Rendered images with source text
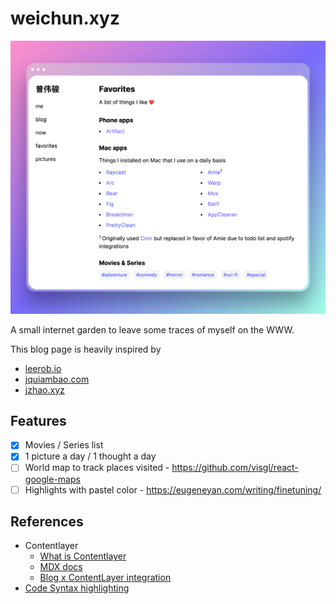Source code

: # weichun.xyz

![Thumbnail](/public/thumbnail.png)

A small internet garden to leave some traces of myself on the WWW.

This blog page is heavily inspired by

- [leerob.io](https://leerob.io/)
- [jquiambao.com](https://www.jquiambao.com/)
- [jzhao.xyz](https://jzhao.xyz/)

## Features

- [x] Movies / Series list
- [x] 1 picture a day / 1 thought a day
- [ ] World map to track places visited - https://github.com/visgl/react-google-maps
- [ ] Highlights with pastel color - https://eugeneyan.com/writing/finetuning/

## References

- Contentlayer
  - [What is Contentlayer](https://www.youtube.com/watch?v=1HnO2EoKeWc)
  - [MDX docs](https://contentlayer.dev/docs/sources/files/mdx-d747e46d)
  - [Blog x ContentLayer integration](https://www.kozhuhds.com/blog/how-to-build-a-static-mdx-blog-with-nextjs-and-contentlayer#test-mdx-file)
- [Code Syntax highlighting](https://delba.dev/blog/next-blog-build-time-syntax-highlighting)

» ASSIGNED TASK: Send back every record exactly as it stands, except the pictures.

» EXPECTED OUTPUT:
Source code

: # weichun.xyz

![Thumbnail](/public/thumbnail.png)

A small internet garden to leave some traces of myself on the WWW.

This blog page is heavily inspired by

- [leerob.io](https://leerob.io/)
- [jquiambao.com](https://www.jquiambao.com/)
- [jzhao.xyz](https://jzhao.xyz/)

## Features

- [x] Movies / Series list
- [x] 1 picture a day / 1 thought a day
- [ ] World map to track places visited - https://github.com/visgl/react-google-maps
- [ ] Highlights with pastel color - https://eugeneyan.com/writing/finetuning/

## References

- Contentlayer
  - [What is Contentlayer](https://www.youtube.com/watch?v=1HnO2EoKeWc)
  - [MDX docs](https://contentlayer.dev/docs/sources/files/mdx-d747e46d)
  - [Blog x ContentLayer integration](https://www.kozhuhds.com/blog/how-to-build-a-static-mdx-blog-with-nextjs-and-contentlayer#test-mdx-file)
- [Code Syntax highlighting](https://delba.dev/blog/next-blog-build-time-syntax-highlighting)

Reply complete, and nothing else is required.